Stored data START

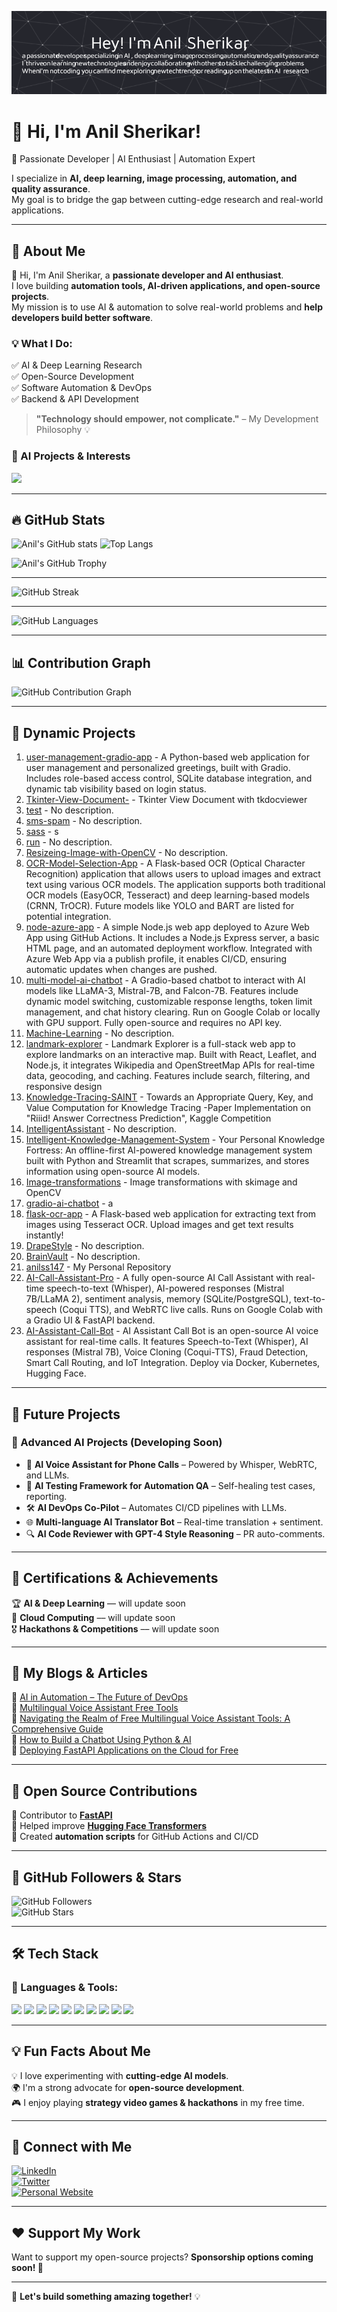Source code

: ![Profile Banner](https://raw.githubusercontent.com/anilss147/anilss147/main/github-header-image.png)

# 👋 Hi, I'm Anil Sherikar!  

🚀 Passionate Developer | AI Enthusiast | Automation Expert  

I specialize in **AI, deep learning, image processing, automation, and quality assurance**.  
My goal is to bridge the gap between cutting-edge research and real-world applications.  

---

## 🌟 About Me  

👋 Hi, I'm Anil Sherikar, a **passionate developer and AI enthusiast**.  
I love building **automation tools, AI-driven applications, and open-source projects**.  
My mission is to use AI & automation to solve real-world problems and **help developers build better software**.  

### 💡 What I Do:
✅ AI & Deep Learning Research  
✅ Open-Source Development  
✅ Software Automation & DevOps  
✅ Backend & API Development  

> **"Technology should empower, not complicate."** – My Development Philosophy 💡  

### 🤖 AI Projects & Interests  
<p align="left">
  <img src="https://skillicons.dev/icons?i=python,tensorflow,pytorch,fastapi,docker,linux,opencv" />
</p>


---

## 🔥 GitHub Stats  
<!-- STATS START -->
![Anil's GitHub stats](https://github-readme-stats.vercel.app/api?username=anilss147&show_icons=true&theme=tokyonight)
![Top Langs](https://github-readme-stats.vercel.app/api/top-langs/?username=anilss147&layout=compact&theme=tokyonight)
<!-- STATS END -->
<!-- STATS END -->

![Anil's GitHub Trophy](https://github-profile-trophy.vercel.app/?username=anilss147&theme=tokyonight&column=7)


---

<!-- STREAK START -->
![GitHub Streak](https://streak-stats.demolab.com/?user=anilss147&theme=tokyonight)
<!-- STREAK END -->

---

<!-- LANG SUMMARY START -->
![GitHub Languages](https://github-profile-summary-cards.vercel.app/api/cards/repos-per-language?username=anilss147&theme=github)
<!-- LANG SUMMARY END -->

---

## 📊 Contribution Graph  
<!-- GRAPH START -->
![GitHub Contribution Graph](https://github-profile-summary-cards.vercel.app/api/cards/profile-details?username=anilss147&theme=github)
<!-- GRAPH END -->
<!-- GRAPH END -->

---

## 🚀 Dynamic Projects  
<!-- PROJECTS END -->
<!-- PROJECTS START -->
1. [user-management-gradio-app](https://github.com/anilss147/user-management-gradio-app) - A Python-based web application for user management and personalized greetings, built with Gradio. Includes role-based access control, SQLite database integration, and dynamic tab visibility based on login status.
2. [Tkinter-View-Document-](https://github.com/anilss147/Tkinter-View-Document-) - Tkinter View Document with tkdocviewer 
3. [test](https://github.com/anilss147/test) - No description.
4. [sms-spam](https://github.com/anilss147/sms-spam) - No description.
5. [sass](https://github.com/anilss147/sass) - s
6. [run](https://github.com/anilss147/run) - No description.
7. [Resizeing-Image-with-OpenCV](https://github.com/anilss147/Resizeing-Image-with-OpenCV) - No description.
8. [OCR-Model-Selection-App](https://github.com/anilss147/OCR-Model-Selection-App) - A Flask-based OCR (Optical Character Recognition) application that allows users to upload images and extract text using various OCR models. The application supports both traditional OCR models (EasyOCR, Tesseract) and deep learning-based models (CRNN, TrOCR). Future models like YOLO and BART are listed for potential integration.
9. [node-azure-app](https://github.com/anilss147/node-azure-app) - A simple Node.js web app deployed to Azure Web App using GitHub Actions. It includes a Node.js Express server, a basic HTML page, and an automated deployment workflow. Integrated with Azure Web App via a publish profile, it enables CI/CD, ensuring automatic updates when changes are pushed.
10. [multi-model-ai-chatbot](https://github.com/anilss147/multi-model-ai-chatbot) - A Gradio-based chatbot to interact with AI models like LLaMA-3, Mistral-7B, and Falcon-7B. Features include dynamic model switching, customizable response lengths, token limit management, and chat history clearing. Run on Google Colab or locally with GPU support. Fully open-source and requires no API key.
11. [Machine-Learning](https://github.com/anilss147/Machine-Learning) - No description.
12. [landmark-explorer](https://github.com/anilss147/landmark-explorer) - Landmark Explorer is a full-stack web app to explore landmarks on an interactive map. Built with React, Leaflet, and Node.js, it integrates Wikipedia and OpenStreetMap APIs for real-time data, geocoding, and caching. Features include search, filtering, and responsive design
13. [Knowledge-Tracing-SAINT](https://github.com/anilss147/Knowledge-Tracing-SAINT) - Towards an Appropriate Query, Key, and Value Computation for Knowledge Tracing -Paper Implementation on "Riiid! Answer Correctness Prediction", Kaggle Competition
14. [IntelligentAssistant](https://github.com/anilss147/IntelligentAssistant) - No description.
15. [Intelligent-Knowledge-Management-System](https://github.com/anilss147/Intelligent-Knowledge-Management-System) - Your Personal Knowledge Fortress: An offline-first AI-powered knowledge management system built with Python and Streamlit that scrapes, summarizes, and stores information using open-source AI models.
16. [Image-transformations](https://github.com/anilss147/Image-transformations) - Image transformations with skimage and OpenCV
17. [gradio-ai-chatbot](https://github.com/anilss147/gradio-ai-chatbot) - a
18. [flask-ocr-app](https://github.com/anilss147/flask-ocr-app) - A Flask-based web application for extracting text from images using Tesseract OCR. Upload images and get text results instantly!
19. [DrapeStyle](https://github.com/anilss147/DrapeStyle) - No description.
20. [BrainVault](https://github.com/anilss147/BrainVault) - No description.
21. [anilss147](https://github.com/anilss147/anilss147) - My Personal Repository 
22. [AI-Call-Assistant-Pro](https://github.com/anilss147/AI-Call-Assistant-Pro) - A fully open-source AI Call Assistant with real-time speech-to-text (Whisper), AI-powered responses (Mistral 7B/LLaMA 2), sentiment analysis, memory (SQLite/PostgreSQL), text-to-speech (Coqui TTS), and WebRTC live calls. Runs on Google Colab with a Gradio UI & FastAPI backend.
23. [AI-Assistant-Call-Bot](https://github.com/anilss147/AI-Assistant-Call-Bot) - AI Assistant Call Bot is an open-source AI voice assistant for real-time calls. It features Speech-to-Text (Whisper), AI responses (Mistral 7B), Voice Cloning (Coqui-TTS), Fraud Detection, Smart Call Routing, and IoT Integration. Deploy via Docker, Kubernetes, Hugging Face.
<!-- PROJECTS END -->


---



## 🚀 Future Projects

### 🧠 Advanced AI Projects (Developing Soon)

- 🤖 **AI Voice Assistant for Phone Calls** – Powered by Whisper, WebRTC, and LLMs.
- 🧪 **AI Testing Framework for Automation QA** – Self-healing test cases, reporting.
- 🛠️ **AI DevOps Co-Pilot** – Automates CI/CD pipelines with LLMs.
- 🌐 **Multi-language AI Translator Bot** – Real-time translation + sentiment.
- 🔍 **AI Code Reviewer with GPT-4 Style Reasoning** – PR auto-comments.


---

## 📜 Certifications & Achievements  

🏆 **AI & Deep Learning** –– will update soon  
📜 **Cloud Computing** –– will update soon  
🎖️ **Hackathons & Competitions** –– will update soon  

---

## 📖 My Blogs & Articles  

🔹 [AI in Automation – The Future of DevOps](https://medium.com/@anilieee207/ai-in-automation-the-future-of-devops-b125997d14ec)  
🔹 [Multilingual Voice Assistant Free Tools](https://docs.google.com/document/d/e/2PACX-1vRpoH_RfAvCeCbiUJM4lcxkBXFQFeq2hJJKuteZhtQJ_nJOk4WezDbauJc39Q2c7B7EqPPtws4g6G7V/pub)  
🔹 [Navigating the Realm of Free Multilingual Voice Assistant Tools: A Comprehensive Guide](https://docs.google.com/document/d/e/2PACX-1vSFHrLjr0s2Od8nxXIYiMrP-QteEPBN84C6z-7441UTcKxonmPvRr_MijOYQSl0qG7W4Sm82Z3NuLSr/pub)  
🔹 [How to Build a Chatbot Using Python & AI](https://docs.google.com/document/d/e/2PACX-1vS5ce4498lMDBvdXp-Cttlk-WYboQF6QXlC4Ub9u91yEP5bp_jJ6Y0MG_LRvW8Bnt0USfNNgGXua5pU/pub)  
🔹 [Deploying FastAPI Applications on the Cloud for Free](https://docs.google.com/document/d/e/2PACX-1vSDv90YrSBBOVyK42VpJquGCtnOo2HrVsuMke4UqLOI_uVTjinVLdEJ0-JT4Y58kfmAUgfZfMC6H34m/pub)  

---

## 📢 Open Source Contributions  

🔹 Contributor to **[FastAPI](https://github.com/tiangolo/fastapi)**  
🔹 Helped improve **[Hugging Face Transformers](https://github.com/huggingface/transformers)**  
🔹 Created **automation scripts** for GitHub Actions and CI/CD  

---

## 👥 GitHub Followers & Stars  

<!-- FOLLOWERS START -->

<!-- FOLLOWERS END -->
<!-- FOLLOWERS END -->

![GitHub Followers](https://img.shields.io/github/followers/anilss147?style=social)  
![GitHub Stars](https://img.shields.io/github/stars/anilss147?style=social)  


---

## 🛠️ Tech Stack  

### 🚀 Languages & Tools:  
<p align="left">
  <img src="https://cdn.jsdelivr.net/gh/devicons/devicon/icons/python/python-original.svg" width="40px"/>
  <img src="https://cdn.jsdelivr.net/gh/devicons/devicon/icons/javascript/javascript-original.svg" width="40px"/>
  <img src="https://cdn.jsdelivr.net/gh/devicons/devicon/icons/docker/docker-original.svg" width="40px"/>
  <img src="https://cdn.jsdelivr.net/gh/devicons/devicon/icons/flask/flask-original.svg" width="40px"/>
  <img src="https://cdn.jsdelivr.net/gh/devicons/devicon/icons/opencv/opencv-original.svg" width="40px"/>
  <img src="https://cdn.jsdelivr.net/gh/devicons/devicon/icons/git/git-original.svg" width="40px"/>
  <img src="https://cdn.jsdelivr.net/gh/devicons/devicon/icons/tensorflow/tensorflow-original.svg" width="40px"/>
  <img src="https://cdn.jsdelivr.net/gh/devicons/devicon/icons/pytorch/pytorch-original.svg" width="40px"/>
  <img src="https://cdn.jsdelivr.net/gh/devicons/devicon/icons/fastapi/fastapi-original.svg" width="40px"/>
  <img src="https://cdn.jsdelivr.net/gh/devicons/devicon/icons/linux/linux-original.svg" width="40px"/>
</p>  

---

## 💡 Fun Facts About Me  

💡 I love experimenting with **cutting-edge AI models**.  
🌍 I'm a strong advocate for **open-source development**.  
🎮 I enjoy playing **strategy video games & hackathons** in my free time.  

---

## 🔗 Connect with Me  

[![LinkedIn](https://img.shields.io/badge/-LinkedIn-0077B5?style=flat&logo=linkedin&logoColor=white)](https://www.linkedin.com/in/anil-sherikar/)  
[![Twitter](https://img.shields.io/badge/-Twitter-1DA1F2?style=flat&logo=twitter&logoColor=white)](https://x.com/anil_sherikar09)  
[![Personal Website](https://img.shields.io/badge/-Website-000000?style=flat&logo=github&logoColor=white)](https://anilsherikar.dev/)  

---

## ❤️ Support My Work  

Want to support my open-source projects? **Sponsorship options coming soon! 🚀**

---

🚀 **Let's build something amazing together!** 💡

Stored data END

Exactly the lines from the one containing "my free time." to the last line of the entries above must be duplicated, with both of those lines included and nothing more.

🎮 I enjoy playing **strategy video games & hackathons** in my free time.  

---

## 🔗 Connect with Me  

[![LinkedIn](https://img.shields.io/badge/-LinkedIn-0077B5?style=flat&logo=linkedin&logoColor=white)](https://www.linkedin.com/in/anil-sherikar/)  
[![Twitter](https://img.shields.io/badge/-Twitter-1DA1F2?style=flat&logo=twitter&logoColor=white)](https://x.com/anil_sherikar09)  
[![Personal Website](https://img.shields.io/badge/-Website-000000?style=flat&logo=github&logoColor=white)](https://anilsherikar.dev/)  

---

## ❤️ Support My Work  

Want to support my open-source projects? **Sponsorship options coming soon! 🚀**

---

🚀 **Let's build something amazing together!** 💡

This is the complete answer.